Saved entries:

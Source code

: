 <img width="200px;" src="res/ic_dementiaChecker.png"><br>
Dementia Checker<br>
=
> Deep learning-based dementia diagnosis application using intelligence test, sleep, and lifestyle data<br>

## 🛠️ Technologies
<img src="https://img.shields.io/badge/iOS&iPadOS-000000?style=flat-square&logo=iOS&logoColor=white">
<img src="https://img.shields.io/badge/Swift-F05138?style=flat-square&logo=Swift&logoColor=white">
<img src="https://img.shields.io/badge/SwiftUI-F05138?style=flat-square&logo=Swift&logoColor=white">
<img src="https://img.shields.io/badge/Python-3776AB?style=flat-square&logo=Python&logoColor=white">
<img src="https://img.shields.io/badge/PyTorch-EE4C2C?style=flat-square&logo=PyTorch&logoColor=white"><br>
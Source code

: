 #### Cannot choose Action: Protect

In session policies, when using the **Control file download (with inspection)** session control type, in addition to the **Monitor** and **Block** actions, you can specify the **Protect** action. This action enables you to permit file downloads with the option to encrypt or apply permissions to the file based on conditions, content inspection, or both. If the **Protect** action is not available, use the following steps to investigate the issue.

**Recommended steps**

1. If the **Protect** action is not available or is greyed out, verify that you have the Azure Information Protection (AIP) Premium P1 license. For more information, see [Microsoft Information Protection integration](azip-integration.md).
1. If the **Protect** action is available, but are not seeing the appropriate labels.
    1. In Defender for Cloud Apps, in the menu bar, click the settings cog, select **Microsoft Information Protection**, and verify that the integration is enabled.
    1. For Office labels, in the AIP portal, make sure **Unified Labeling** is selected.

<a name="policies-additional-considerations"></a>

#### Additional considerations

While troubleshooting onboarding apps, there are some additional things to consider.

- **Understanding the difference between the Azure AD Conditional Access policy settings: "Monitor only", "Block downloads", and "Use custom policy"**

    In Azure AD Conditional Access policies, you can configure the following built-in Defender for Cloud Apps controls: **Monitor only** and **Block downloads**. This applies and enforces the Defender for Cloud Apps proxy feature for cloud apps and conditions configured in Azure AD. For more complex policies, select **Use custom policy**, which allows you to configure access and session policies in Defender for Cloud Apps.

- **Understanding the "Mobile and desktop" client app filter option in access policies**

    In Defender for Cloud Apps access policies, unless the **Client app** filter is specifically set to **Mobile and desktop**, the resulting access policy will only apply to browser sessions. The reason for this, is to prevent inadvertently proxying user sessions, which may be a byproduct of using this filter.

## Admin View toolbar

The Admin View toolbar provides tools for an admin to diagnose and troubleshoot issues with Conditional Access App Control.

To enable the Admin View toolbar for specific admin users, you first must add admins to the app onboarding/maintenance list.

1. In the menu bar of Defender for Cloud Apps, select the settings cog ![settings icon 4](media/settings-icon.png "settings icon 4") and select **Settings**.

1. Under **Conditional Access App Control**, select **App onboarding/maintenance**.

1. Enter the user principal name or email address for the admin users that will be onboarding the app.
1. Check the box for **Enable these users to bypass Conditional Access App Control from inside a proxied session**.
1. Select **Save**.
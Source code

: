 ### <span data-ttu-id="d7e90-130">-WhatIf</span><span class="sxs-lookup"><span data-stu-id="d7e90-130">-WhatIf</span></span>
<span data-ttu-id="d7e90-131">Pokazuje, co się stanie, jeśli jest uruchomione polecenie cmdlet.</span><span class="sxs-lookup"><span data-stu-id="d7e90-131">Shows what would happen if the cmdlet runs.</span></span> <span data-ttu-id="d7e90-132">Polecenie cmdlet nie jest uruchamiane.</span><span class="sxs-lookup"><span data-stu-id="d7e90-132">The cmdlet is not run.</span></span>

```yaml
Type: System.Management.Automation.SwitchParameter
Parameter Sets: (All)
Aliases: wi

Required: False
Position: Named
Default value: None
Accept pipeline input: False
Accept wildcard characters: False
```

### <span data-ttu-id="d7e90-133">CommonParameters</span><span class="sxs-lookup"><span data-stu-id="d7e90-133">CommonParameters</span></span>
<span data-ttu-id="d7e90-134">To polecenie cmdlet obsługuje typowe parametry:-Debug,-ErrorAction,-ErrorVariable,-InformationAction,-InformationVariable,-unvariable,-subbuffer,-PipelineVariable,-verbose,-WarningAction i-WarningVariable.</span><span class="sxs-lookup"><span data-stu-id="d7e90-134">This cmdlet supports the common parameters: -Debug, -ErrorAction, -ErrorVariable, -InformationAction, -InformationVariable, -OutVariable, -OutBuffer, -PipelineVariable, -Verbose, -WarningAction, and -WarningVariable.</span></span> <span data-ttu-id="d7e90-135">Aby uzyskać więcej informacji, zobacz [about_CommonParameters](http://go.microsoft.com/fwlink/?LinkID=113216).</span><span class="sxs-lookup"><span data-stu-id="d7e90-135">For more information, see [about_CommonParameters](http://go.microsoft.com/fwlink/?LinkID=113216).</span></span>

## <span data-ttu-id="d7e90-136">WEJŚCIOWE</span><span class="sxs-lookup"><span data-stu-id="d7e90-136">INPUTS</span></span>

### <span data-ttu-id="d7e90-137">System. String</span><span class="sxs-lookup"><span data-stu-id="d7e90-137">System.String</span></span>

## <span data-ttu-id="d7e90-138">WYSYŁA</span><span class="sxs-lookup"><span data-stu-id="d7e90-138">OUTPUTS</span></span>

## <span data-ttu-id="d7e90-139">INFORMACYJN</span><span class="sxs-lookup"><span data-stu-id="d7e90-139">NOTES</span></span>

◆ **PROBLEM REQUIREMENTS**: Each and every entry needs to be repeated exactly.

◆ **EXERCISE OUTPUT**:
Source code

: <img width="200px;" src="res/ic_dementiaChecker.png"><br>
Dementia Checker<br>
=
> Deep learning-based dementia diagnosis application using intelligence test, sleep, and lifestyle data<br>

## 🛠️ Technologies
<img src="https://img.shields.io/badge/iOS&iPadOS-000000?style=flat-square&logo=iOS&logoColor=white">
<img src="https://img.shields.io/badge/Swift-F05138?style=flat-square&logo=Swift&logoColor=white">
<img src="https://img.shields.io/badge/SwiftUI-F05138?style=flat-square&logo=Swift&logoColor=white">
<img src="https://img.shields.io/badge/Python-3776AB?style=flat-square&logo=Python&logoColor=white">
<img src="https://img.shields.io/badge/PyTorch-EE4C2C?style=flat-square&logo=PyTorch&logoColor=white"><br>
Source code

: #### Cannot choose Action: Protect

In session policies, when using the **Control file download (with inspection)** session control type, in addition to the **Monitor** and **Block** actions, you can specify the **Protect** action. This action enables you to permit file downloads with the option to encrypt or apply permissions to the file based on conditions, content inspection, or both. If the **Protect** action is not available, use the following steps to investigate the issue.

**Recommended steps**

1. If the **Protect** action is not available or is greyed out, verify that you have the Azure Information Protection (AIP) Premium P1 license. For more information, see [Microsoft Information Protection integration](azip-integration.md).
1. If the **Protect** action is available, but are not seeing the appropriate labels.
    1. In Defender for Cloud Apps, in the menu bar, click the settings cog, select **Microsoft Information Protection**, and verify that the integration is enabled.
    1. For Office labels, in the AIP portal, make sure **Unified Labeling** is selected.

<a name="policies-additional-considerations"></a>

#### Additional considerations

While troubleshooting onboarding apps, there are some additional things to consider.

- **Understanding the difference between the Azure AD Conditional Access policy settings: "Monitor only", "Block downloads", and "Use custom policy"**

    In Azure AD Conditional Access policies, you can configure the following built-in Defender for Cloud Apps controls: **Monitor only** and **Block downloads**. This applies and enforces the Defender for Cloud Apps proxy feature for cloud apps and conditions configured in Azure AD. For more complex policies, select **Use custom policy**, which allows you to configure access and session policies in Defender for Cloud Apps.

- **Understanding the "Mobile and desktop" client app filter option in access policies**

    In Defender for Cloud Apps access policies, unless the **Client app** filter is specifically set to **Mobile and desktop**, the resulting access policy will only apply to browser sessions. The reason for this, is to prevent inadvertently proxying user sessions, which may be a byproduct of using this filter.

## Admin View toolbar

The Admin View toolbar provides tools for an admin to diagnose and troubleshoot issues with Conditional Access App Control.

To enable the Admin View toolbar for specific admin users, you first must add admins to the app onboarding/maintenance list.

1. In the menu bar of Defender for Cloud Apps, select the settings cog ![settings icon 4](media/settings-icon.png "settings icon 4") and select **Settings**.

1. Under **Conditional Access App Control**, select **App onboarding/maintenance**.

1. Enter the user principal name or email address for the admin users that will be onboarding the app.
1. Check the box for **Enable these users to bypass Conditional Access App Control from inside a proxied session**.
1. Select **Save**.
Source code

: ### <span data-ttu-id="d7e90-130">-WhatIf</span><span class="sxs-lookup"><span data-stu-id="d7e90-130">-WhatIf</span></span>
<span data-ttu-id="d7e90-131">Pokazuje, co się stanie, jeśli jest uruchomione polecenie cmdlet.</span><span class="sxs-lookup"><span data-stu-id="d7e90-131">Shows what would happen if the cmdlet runs.</span></span> <span data-ttu-id="d7e90-132">Polecenie cmdlet nie jest uruchamiane.</span><span class="sxs-lookup"><span data-stu-id="d7e90-132">The cmdlet is not run.</span></span>

```yaml
Type: System.Management.Automation.SwitchParameter
Parameter Sets: (All)
Aliases: wi

Required: False
Position: Named
Default value: None
Accept pipeline input: False
Accept wildcard characters: False
```

### <span data-ttu-id="d7e90-133">CommonParameters</span><span class="sxs-lookup"><span data-stu-id="d7e90-133">CommonParameters</span></span>
<span data-ttu-id="d7e90-134">To polecenie cmdlet obsługuje typowe parametry:-Debug,-ErrorAction,-ErrorVariable,-InformationAction,-InformationVariable,-unvariable,-subbuffer,-PipelineVariable,-verbose,-WarningAction i-WarningVariable.</span><span class="sxs-lookup"><span data-stu-id="d7e90-134">This cmdlet supports the common parameters: -Debug, -ErrorAction, -ErrorVariable, -InformationAction, -InformationVariable, -OutVariable, -OutBuffer, -PipelineVariable, -Verbose, -WarningAction, and -WarningVariable.</span></span> <span data-ttu-id="d7e90-135">Aby uzyskać więcej informacji, zobacz [about_CommonParameters](http://go.microsoft.com/fwlink/?LinkID=113216).</span><span class="sxs-lookup"><span data-stu-id="d7e90-135">For more information, see [about_CommonParameters](http://go.microsoft.com/fwlink/?LinkID=113216).</span></span>

## <span data-ttu-id="d7e90-136">WEJŚCIOWE</span><span class="sxs-lookup"><span data-stu-id="d7e90-136">INPUTS</span></span>

### <span data-ttu-id="d7e90-137">System. String</span><span class="sxs-lookup"><span data-stu-id="d7e90-137">System.String</span></span>

## <span data-ttu-id="d7e90-138">WYSYŁA</span><span class="sxs-lookup"><span data-stu-id="d7e90-138">OUTPUTS</span></span>

## <span data-ttu-id="d7e90-139">INFORMACYJN</span><span class="sxs-lookup"><span data-stu-id="d7e90-139">NOTES</span></span>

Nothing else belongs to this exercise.